What is expected: What you return should be the lines of the data containing "domain", each in full.

Available data:
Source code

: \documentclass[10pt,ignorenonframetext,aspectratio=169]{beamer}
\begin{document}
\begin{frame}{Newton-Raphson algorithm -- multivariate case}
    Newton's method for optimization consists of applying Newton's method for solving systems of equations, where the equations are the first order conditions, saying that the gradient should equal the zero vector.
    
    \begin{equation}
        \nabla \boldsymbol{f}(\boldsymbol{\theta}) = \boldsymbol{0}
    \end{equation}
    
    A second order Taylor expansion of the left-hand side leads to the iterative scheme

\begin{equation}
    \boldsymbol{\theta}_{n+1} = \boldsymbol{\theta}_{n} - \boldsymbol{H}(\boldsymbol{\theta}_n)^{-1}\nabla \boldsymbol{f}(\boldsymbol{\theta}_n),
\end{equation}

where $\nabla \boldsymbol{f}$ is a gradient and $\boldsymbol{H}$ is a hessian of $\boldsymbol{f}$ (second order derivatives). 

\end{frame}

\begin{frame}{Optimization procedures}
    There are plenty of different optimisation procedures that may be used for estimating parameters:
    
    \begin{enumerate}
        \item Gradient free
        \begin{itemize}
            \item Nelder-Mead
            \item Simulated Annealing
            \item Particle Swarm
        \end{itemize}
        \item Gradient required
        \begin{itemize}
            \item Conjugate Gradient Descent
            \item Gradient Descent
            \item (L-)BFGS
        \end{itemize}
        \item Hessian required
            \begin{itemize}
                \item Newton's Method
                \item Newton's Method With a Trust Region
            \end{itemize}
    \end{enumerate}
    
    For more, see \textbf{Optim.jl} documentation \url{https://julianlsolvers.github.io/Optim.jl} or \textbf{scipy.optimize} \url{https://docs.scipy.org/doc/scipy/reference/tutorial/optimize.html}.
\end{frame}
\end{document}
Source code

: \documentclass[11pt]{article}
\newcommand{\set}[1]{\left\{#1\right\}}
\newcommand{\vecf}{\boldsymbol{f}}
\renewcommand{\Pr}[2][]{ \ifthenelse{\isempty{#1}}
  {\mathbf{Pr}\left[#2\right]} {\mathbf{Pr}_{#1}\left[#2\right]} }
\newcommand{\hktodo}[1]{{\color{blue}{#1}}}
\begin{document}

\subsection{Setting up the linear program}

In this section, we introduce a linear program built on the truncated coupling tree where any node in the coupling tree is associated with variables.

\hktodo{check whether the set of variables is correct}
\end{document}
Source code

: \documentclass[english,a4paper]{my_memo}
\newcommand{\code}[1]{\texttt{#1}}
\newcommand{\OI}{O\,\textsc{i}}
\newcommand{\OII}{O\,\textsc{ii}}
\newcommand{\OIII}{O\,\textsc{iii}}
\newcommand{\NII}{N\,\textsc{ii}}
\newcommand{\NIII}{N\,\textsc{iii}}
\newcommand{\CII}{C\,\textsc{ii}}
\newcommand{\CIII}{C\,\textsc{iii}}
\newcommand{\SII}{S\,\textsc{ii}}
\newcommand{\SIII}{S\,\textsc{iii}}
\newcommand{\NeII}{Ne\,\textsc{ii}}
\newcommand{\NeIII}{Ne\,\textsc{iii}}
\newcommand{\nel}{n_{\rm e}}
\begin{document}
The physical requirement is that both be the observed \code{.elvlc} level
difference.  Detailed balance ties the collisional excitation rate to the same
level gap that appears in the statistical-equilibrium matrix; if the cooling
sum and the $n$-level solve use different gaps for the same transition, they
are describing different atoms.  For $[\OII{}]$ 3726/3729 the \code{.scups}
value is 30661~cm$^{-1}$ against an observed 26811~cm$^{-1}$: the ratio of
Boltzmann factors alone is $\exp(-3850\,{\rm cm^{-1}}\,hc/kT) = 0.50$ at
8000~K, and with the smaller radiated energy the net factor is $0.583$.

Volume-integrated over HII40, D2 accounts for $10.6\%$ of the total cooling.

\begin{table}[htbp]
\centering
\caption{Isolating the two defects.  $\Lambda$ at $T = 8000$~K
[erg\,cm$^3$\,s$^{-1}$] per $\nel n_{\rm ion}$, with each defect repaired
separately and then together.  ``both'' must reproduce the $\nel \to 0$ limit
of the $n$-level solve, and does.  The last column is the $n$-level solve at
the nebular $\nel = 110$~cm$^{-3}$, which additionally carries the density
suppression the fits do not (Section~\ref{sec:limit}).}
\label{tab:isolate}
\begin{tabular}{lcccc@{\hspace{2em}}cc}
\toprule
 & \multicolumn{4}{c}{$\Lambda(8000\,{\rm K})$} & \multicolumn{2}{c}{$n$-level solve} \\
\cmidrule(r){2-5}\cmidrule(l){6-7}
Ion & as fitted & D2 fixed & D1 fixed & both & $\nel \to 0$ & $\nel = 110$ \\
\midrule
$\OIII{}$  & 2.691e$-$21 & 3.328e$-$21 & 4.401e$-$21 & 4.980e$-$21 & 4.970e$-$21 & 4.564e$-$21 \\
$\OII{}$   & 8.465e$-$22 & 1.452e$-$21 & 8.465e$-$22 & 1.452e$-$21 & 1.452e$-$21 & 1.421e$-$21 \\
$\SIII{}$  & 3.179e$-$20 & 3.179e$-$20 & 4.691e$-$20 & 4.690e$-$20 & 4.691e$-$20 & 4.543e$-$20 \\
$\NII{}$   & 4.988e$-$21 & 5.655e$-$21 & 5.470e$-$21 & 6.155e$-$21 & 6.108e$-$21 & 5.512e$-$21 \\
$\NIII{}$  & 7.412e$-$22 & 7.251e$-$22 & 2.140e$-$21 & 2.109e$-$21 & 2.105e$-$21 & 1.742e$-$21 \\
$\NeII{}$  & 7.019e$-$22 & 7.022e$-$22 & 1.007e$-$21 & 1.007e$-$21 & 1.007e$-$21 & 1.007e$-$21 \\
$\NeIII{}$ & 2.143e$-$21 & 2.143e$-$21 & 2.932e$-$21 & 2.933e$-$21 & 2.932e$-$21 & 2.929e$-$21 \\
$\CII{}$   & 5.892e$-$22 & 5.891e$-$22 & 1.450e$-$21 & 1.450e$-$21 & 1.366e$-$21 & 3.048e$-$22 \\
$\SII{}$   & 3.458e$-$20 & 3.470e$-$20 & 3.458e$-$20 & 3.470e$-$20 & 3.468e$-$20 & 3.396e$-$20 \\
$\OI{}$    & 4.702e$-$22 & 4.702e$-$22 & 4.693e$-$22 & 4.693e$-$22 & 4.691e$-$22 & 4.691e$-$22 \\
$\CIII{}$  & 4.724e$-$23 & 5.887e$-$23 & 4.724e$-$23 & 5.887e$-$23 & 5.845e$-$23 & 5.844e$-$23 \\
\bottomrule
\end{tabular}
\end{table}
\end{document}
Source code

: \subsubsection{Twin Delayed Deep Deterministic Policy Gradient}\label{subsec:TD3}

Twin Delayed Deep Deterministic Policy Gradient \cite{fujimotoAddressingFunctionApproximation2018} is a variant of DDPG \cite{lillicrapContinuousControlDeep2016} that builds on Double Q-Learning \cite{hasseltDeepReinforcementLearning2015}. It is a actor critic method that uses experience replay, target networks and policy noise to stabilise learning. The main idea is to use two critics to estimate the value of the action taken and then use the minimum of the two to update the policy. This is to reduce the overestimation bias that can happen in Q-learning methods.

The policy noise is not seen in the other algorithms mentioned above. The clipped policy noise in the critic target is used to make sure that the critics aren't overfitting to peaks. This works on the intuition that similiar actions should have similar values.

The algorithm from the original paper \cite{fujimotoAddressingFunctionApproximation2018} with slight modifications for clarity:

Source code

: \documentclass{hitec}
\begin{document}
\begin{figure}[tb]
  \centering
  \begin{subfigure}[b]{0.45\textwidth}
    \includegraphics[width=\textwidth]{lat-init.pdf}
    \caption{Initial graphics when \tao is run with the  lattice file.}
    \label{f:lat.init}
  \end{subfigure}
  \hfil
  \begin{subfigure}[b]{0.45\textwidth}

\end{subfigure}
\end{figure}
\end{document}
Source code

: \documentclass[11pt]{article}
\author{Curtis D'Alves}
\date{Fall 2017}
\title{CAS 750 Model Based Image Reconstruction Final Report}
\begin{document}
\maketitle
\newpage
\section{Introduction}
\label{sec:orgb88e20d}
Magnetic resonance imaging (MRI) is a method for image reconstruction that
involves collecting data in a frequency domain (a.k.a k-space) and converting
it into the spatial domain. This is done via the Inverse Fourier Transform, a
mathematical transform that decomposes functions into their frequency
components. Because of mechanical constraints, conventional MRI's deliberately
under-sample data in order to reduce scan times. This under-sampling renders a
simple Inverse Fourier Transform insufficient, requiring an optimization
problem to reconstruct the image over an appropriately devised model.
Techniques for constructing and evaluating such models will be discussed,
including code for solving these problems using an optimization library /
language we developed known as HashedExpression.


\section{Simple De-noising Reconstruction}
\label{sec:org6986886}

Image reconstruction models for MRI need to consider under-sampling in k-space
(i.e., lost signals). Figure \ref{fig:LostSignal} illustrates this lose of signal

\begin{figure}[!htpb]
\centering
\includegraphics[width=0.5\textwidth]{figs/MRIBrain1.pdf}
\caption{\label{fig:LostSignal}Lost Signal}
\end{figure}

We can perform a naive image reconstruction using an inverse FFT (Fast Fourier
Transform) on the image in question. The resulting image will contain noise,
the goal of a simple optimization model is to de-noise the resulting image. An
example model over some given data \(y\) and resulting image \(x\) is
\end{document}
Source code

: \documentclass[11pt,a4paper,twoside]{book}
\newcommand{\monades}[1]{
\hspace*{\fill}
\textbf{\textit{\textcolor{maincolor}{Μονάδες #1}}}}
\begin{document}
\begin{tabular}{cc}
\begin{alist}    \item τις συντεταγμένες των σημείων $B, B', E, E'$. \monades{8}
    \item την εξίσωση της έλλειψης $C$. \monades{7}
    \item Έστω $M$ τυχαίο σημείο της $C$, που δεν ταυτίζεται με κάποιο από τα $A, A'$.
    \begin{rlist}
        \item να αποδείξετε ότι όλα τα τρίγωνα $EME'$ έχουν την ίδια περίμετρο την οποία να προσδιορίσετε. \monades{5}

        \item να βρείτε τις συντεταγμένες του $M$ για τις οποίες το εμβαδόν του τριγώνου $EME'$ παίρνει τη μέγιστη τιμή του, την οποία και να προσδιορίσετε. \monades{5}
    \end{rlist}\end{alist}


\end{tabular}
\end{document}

Answer for the task:
involves collecting data in a frequency domain (a.k.a k-space) and converting
it into the spatial domain. This is done via the Inverse Fourier Transform, a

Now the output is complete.